During the period of inflation, foreign filmmakers ignored Germany. After the 1923 currency reform, however, American films flooded the market, while UFA films found it difficult to get shown in foreign theaters. Receipts fell. Fritz Lang's Metropolis, the most expensive film of its time, flopped in the U.S., leaving UFA RM 50 million in debt. To add insult to injury, German film artists, such as F.W. Murnau, Emil Jannings, even production head Pommer, began abandoning Germany to work in Hollywood. Seeking a way out of the desperate situation, UFA turned to its American competitors. Metro-Goldwyn and Paramount provided a sizable loan, for which UFA agreed to distribute twenty of each studio's films in Germany. The Americans were required to distribute only ten UFA productions, and then only if they found the movies to be consistent with American tastes. Another $270,000 loan from Universal required UFA to distribute fifty more American movies in Germany.

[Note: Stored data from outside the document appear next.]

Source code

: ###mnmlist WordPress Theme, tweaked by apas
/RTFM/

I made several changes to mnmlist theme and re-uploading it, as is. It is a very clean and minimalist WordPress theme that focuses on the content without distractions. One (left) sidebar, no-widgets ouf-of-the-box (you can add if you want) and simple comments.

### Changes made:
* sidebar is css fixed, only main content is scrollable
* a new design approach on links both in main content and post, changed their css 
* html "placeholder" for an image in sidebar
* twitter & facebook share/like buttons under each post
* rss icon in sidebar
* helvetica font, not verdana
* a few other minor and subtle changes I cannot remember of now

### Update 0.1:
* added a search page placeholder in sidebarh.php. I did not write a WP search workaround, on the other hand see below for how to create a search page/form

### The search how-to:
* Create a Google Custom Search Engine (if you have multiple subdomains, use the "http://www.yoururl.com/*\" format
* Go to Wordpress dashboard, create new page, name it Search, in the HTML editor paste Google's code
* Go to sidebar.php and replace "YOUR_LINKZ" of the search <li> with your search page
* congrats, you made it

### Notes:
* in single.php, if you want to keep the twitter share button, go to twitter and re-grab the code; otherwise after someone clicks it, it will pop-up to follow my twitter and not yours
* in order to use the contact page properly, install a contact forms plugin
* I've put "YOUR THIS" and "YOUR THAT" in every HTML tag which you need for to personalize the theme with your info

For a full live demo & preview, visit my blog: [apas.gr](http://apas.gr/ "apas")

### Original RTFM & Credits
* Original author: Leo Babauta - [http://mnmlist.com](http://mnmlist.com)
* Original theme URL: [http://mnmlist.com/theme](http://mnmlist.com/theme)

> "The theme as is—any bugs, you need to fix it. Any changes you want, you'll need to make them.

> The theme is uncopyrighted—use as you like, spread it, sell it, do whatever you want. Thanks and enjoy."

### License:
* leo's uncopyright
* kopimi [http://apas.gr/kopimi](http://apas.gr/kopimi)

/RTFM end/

Facing insurmountable difficulties, Deutsche Bank decided to get out of the movie business. It sold its complete UFA holdings to Alfred Hugenberg, a media magnate with close ties to a number of right-wing politicians, including Adolf Hitler. Hugenberg acquired UFA at a bargain basement price, only RM 13.5 million, far below the RM 75 million at which the company had been valued. For that bargain price he received UFA's 140 subsidiaries in Germany, Europe, and North America, approximately 3.5 million square feet of studio area in Berlin and Neubabelsberg, and some 100 movie theaters. Hugenberg was willing to take a chance with UFA anyway--he wanted the company more to propagate his nationalist ideological message than to make money.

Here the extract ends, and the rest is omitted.